Instructions for the task: Set down every record exactly as it appears.

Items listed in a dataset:
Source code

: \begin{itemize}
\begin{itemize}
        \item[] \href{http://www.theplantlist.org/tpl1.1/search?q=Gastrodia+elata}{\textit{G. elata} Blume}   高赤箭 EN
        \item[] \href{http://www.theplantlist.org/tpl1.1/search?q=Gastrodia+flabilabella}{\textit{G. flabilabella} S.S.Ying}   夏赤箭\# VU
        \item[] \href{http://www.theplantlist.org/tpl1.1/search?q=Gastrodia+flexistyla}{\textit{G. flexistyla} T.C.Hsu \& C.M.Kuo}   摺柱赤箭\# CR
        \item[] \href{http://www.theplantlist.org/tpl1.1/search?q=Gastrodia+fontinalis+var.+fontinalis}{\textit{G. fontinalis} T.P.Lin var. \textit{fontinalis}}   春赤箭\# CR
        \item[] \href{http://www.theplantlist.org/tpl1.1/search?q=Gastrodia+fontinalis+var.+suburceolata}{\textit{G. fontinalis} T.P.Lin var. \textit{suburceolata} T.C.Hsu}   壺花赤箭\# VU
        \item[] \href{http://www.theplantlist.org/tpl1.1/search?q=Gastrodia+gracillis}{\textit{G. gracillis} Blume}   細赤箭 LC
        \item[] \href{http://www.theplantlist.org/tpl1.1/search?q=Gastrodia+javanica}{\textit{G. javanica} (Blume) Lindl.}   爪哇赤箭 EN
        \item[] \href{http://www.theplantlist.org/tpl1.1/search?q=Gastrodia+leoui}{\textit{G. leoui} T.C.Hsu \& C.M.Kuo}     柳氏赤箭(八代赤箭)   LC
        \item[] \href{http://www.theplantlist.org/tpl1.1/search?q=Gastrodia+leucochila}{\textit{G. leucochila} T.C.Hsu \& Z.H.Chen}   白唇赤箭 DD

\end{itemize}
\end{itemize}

Worked solution:
Source code

: \begin{itemize}
\begin{itemize}
        \item[] \href{http://www.theplantlist.org/tpl1.1/search?q=Gastrodia+elata}{\textit{G. elata} Blume}   高赤箭 EN
        \item[] \href{http://www.theplantlist.org/tpl1.1/search?q=Gastrodia+flabilabella}{\textit{G. flabilabella} S.S.Ying}   夏赤箭\# VU
        \item[] \href{http://www.theplantlist.org/tpl1.1/search?q=Gastrodia+flexistyla}{\textit{G. flexistyla} T.C.Hsu \& C.M.Kuo}   摺柱赤箭\# CR
        \item[] \href{http://www.theplantlist.org/tpl1.1/search?q=Gastrodia+fontinalis+var.+fontinalis}{\textit{G. fontinalis} T.P.Lin var. \textit{fontinalis}}   春赤箭\# CR
        \item[] \href{http://www.theplantlist.org/tpl1.1/search?q=Gastrodia+fontinalis+var.+suburceolata}{\textit{G. fontinalis} T.P.Lin var. \textit{suburceolata} T.C.Hsu}   壺花赤箭\# VU
        \item[] \href{http://www.theplantlist.org/tpl1.1/search?q=Gastrodia+gracillis}{\textit{G. gracillis} Blume}   細赤箭 LC
        \item[] \href{http://www.theplantlist.org/tpl1.1/search?q=Gastrodia+javanica}{\textit{G. javanica} (Blume) Lindl.}   爪哇赤箭 EN
        \item[] \href{http://www.theplantlist.org/tpl1.1/search?q=Gastrodia+leoui}{\textit{G. leoui} T.C.Hsu \& C.M.Kuo}     柳氏赤箭(八代赤箭)   LC
        \item[] \href{http://www.theplantlist.org/tpl1.1/search?q=Gastrodia+leucochila}{\textit{G. leucochila} T.C.Hsu \& Z.H.Chen}   白唇赤箭 DD

\end{itemize}
\end{itemize}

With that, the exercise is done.